**EXERCISE DETAILS**.
Would you return the lines from the one that contains "Matrix of Game" to the last line of the entries below, exactly and with nothing added?

(Excerpts from a dataset)
== Segment start ==
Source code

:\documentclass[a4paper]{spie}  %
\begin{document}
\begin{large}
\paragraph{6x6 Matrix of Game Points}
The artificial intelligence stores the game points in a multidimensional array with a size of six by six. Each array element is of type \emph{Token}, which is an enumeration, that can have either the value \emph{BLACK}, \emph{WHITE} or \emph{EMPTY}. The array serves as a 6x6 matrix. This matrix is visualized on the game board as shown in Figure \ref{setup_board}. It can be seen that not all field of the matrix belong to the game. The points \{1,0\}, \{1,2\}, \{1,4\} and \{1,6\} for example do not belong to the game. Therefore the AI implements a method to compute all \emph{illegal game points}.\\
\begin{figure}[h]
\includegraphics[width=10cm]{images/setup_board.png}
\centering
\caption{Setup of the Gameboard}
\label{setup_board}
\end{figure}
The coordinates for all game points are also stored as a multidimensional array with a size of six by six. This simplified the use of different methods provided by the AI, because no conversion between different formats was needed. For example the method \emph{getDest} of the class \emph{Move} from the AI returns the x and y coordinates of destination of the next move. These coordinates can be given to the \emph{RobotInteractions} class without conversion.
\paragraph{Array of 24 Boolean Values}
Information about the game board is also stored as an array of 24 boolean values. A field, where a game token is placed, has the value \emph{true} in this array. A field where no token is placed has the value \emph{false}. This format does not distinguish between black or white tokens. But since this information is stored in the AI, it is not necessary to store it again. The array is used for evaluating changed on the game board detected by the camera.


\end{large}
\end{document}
== Segment end ==
**WRITTEN RESPONSE**.
\paragraph{6x6 Matrix of Game Points}
The artificial intelligence stores the game points in a multidimensional array with a size of six by six. Each array element is of type \emph{Token}, which is an enumeration, that can have either the value \emph{BLACK}, \emph{WHITE} or \emph{EMPTY}. The array serves as a 6x6 matrix. This matrix is visualized on the game board as shown in Figure \ref{setup_board}. It can be seen that not all field of the matrix belong to the game. The points \{1,0\}, \{1,2\}, \{1,4\} and \{1,6\} for example do not belong to the game. Therefore the AI implements a method to compute all \emph{illegal game points}.\\
\begin{figure}[h]
\includegraphics[width=10cm]{images/setup_board.png}
\centering
\caption{Setup of the Gameboard}
\label{setup_board}
\end{figure}
The coordinates for all game points are also stored as a multidimensional array with a size of six by six. This simplified the use of different methods provided by the AI, because no conversion between different formats was needed. For example the method \emph{getDest} of the class \emph{Move} from the AI returns the x and y coordinates of destination of the next move. These coordinates can be given to the \emph{RobotInteractions} class without conversion.
\paragraph{Array of 24 Boolean Values}
Information about the game board is also stored as an array of 24 boolean values. A field, where a game token is placed, has the value \emph{true} in this array. A field where no token is placed has the value \emph{false}. This format does not distinguish between black or white tokens. But since this information is stored in the AI, it is not necessary to store it again. The array is used for evaluating changed on the game board detected by the camera.


\end{large}
\end{document}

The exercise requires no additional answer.